Collected data:
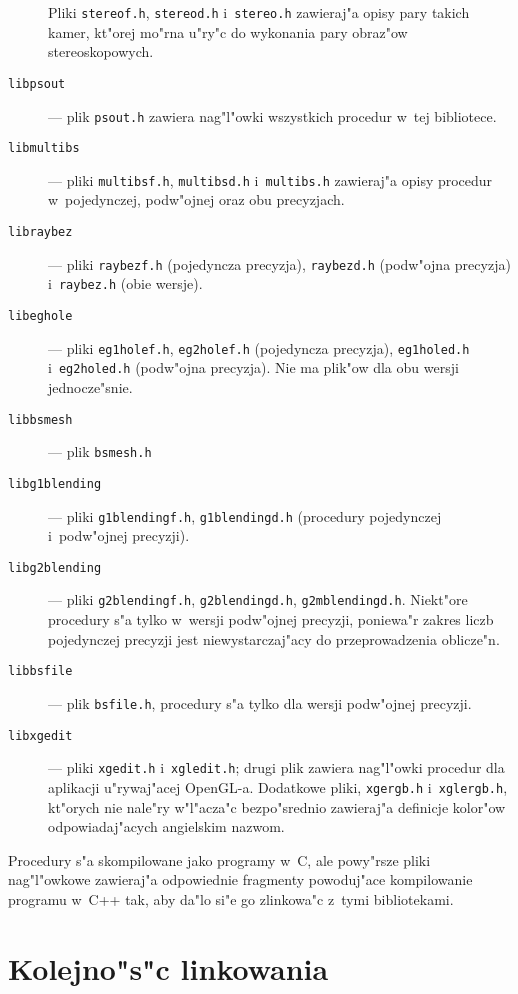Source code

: \begin{description}
Pliki \texttt{stereof.h}, \texttt{stereod.h} i~\texttt{stereo.h} zawieraj"a
opisy pary takich kamer, kt"orej mo"rna u"ry"c do wykonania pary obraz"ow
stereoskopowych. 
\item[\texttt{libpsout}]--- plik \texttt{psout.h} zawiera nag"l"owki
wszystkich procedur w~tej bibliotece.
\item[\texttt{libmultibs}]--- pliki \texttt{multibsf.h}, \texttt{multibsd.h}
i~\texttt{multibs.h} zawieraj"a opisy procedur w~pojedynczej, podw"ojnej
oraz obu precyzjach.
\item[\texttt{libraybez}]--- pliki \texttt{raybezf.h} (pojedyncza precyzja),
\texttt{raybezd.h} (podw"ojna precyzja) i~\texttt{raybez.h} (obie wersje).
\item[\texttt{libeghole}]--- pliki \texttt{eg1holef.h}, \texttt{eg2holef.h}
(pojedyncza precyzja), \texttt{eg1holed.h} i~\texttt{eg2holed.h}
(podw"ojna precyzja). Nie ma plik"ow dla obu wersji jed\-no\-cze"s\-nie.
\item[\texttt{libbsmesh}]--- plik \texttt{bsmesh.h}
\item[\texttt{libg1blending}]--- pliki \texttt{g1blendingf.h},
\texttt{g1blendingd.h} (procedury pojedynczej i~podw"ojnej precyzji).
\item[\texttt{libg2blending}]--- pliki \texttt{g2blendingf.h},
\texttt{g2blendingd.h}, \texttt{g2mblendingd.h}. Niekt"ore procedury s"a
tylko w~wersji podw"ojnej precyzji, poniewa"r zakres liczb pojedynczej
precyzji jest niewystarczaj"acy do przeprowadzenia oblicze"n.
\item[\texttt{libbsfile}]--- plik \texttt{bsfile.h}, procedury s"a tylko dla
wersji podw"ojnej precyzji.
\item[\texttt{libxgedit}]--- pliki \texttt{xgedit.h} i~\texttt{xgledit.h};
drugi plik zawiera nag"l"owki procedur dla aplikacji u"rywaj"acej OpenGL-a.
Dodatkowe pliki, \texttt{xgergb.h} i~\texttt{xglergb.h}, kt"orych nie nale"ry
w"l"acza"c bezpo"srednio zawieraj"a definicje kolor"ow odpowiadaj"acych
angielskim nazwom.
\end{description}

Procedury s"a skompilowane jako programy w~C, ale powy"rsze pliki
nag"l"owkowe zawieraj"a odpowiednie fragmenty powoduj"ace kompilowanie
programu w~C++ tak, aby da"lo si"e go zlinkowa"c z~tymi bibliotekami.


\section{Kolejno"s"c linkowania}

Goal of the exercise: Please write out every entry exactly, but skip the pictures.

Solved problem:
Source code

: \begin{description}
Pliki \texttt{stereof.h}, \texttt{stereod.h} i~\texttt{stereo.h} zawieraj"a
opisy pary takich kamer, kt"orej mo"rna u"ry"c do wykonania pary obraz"ow
stereoskopowych. 
\item[\texttt{libpsout}]--- plik \texttt{psout.h} zawiera nag"l"owki
wszystkich procedur w~tej bibliotece.
\item[\texttt{libmultibs}]--- pliki \texttt{multibsf.h}, \texttt{multibsd.h}
i~\texttt{multibs.h} zawieraj"a opisy procedur w~pojedynczej, podw"ojnej
oraz obu precyzjach.
\item[\texttt{libraybez}]--- pliki \texttt{raybezf.h} (pojedyncza precyzja),
\texttt{raybezd.h} (podw"ojna precyzja) i~\texttt{raybez.h} (obie wersje).
\item[\texttt{libeghole}]--- pliki \texttt{eg1holef.h}, \texttt{eg2holef.h}
(pojedyncza precyzja), \texttt{eg1holed.h} i~\texttt{eg2holed.h}
(podw"ojna precyzja). Nie ma plik"ow dla obu wersji jed\-no\-cze"s\-nie.
\item[\texttt{libbsmesh}]--- plik \texttt{bsmesh.h}
\item[\texttt{libg1blending}]--- pliki \texttt{g1blendingf.h},
\texttt{g1blendingd.h} (procedury pojedynczej i~podw"ojnej precyzji).
\item[\texttt{libg2blending}]--- pliki \texttt{g2blendingf.h},
\texttt{g2blendingd.h}, \texttt{g2mblendingd.h}. Niekt"ore procedury s"a
tylko w~wersji podw"ojnej precyzji, poniewa"r zakres liczb pojedynczej
precyzji jest niewystarczaj"acy do przeprowadzenia oblicze"n.
\item[\texttt{libbsfile}]--- plik \texttt{bsfile.h}, procedury s"a tylko dla
wersji podw"ojnej precyzji.
\item[\texttt{libxgedit}]--- pliki \texttt{xgedit.h} i~\texttt{xgledit.h};
drugi plik zawiera nag"l"owki procedur dla aplikacji u"rywaj"acej OpenGL-a.
Dodatkowe pliki, \texttt{xgergb.h} i~\texttt{xglergb.h}, kt"orych nie nale"ry
w"l"acza"c bezpo"srednio zawieraj"a definicje kolor"ow odpowiadaj"acych
angielskim nazwom.
\end{description}

Procedury s"a skompilowane jako programy w~C, ale powy"rsze pliki
nag"l"owkowe zawieraj"a odpowiednie fragmenty powoduj"ace kompilowanie
programu w~C++ tak, aby da"lo si"e go zlinkowa"c z~tymi bibliotekami.


\section{Kolejno"s"c linkowania}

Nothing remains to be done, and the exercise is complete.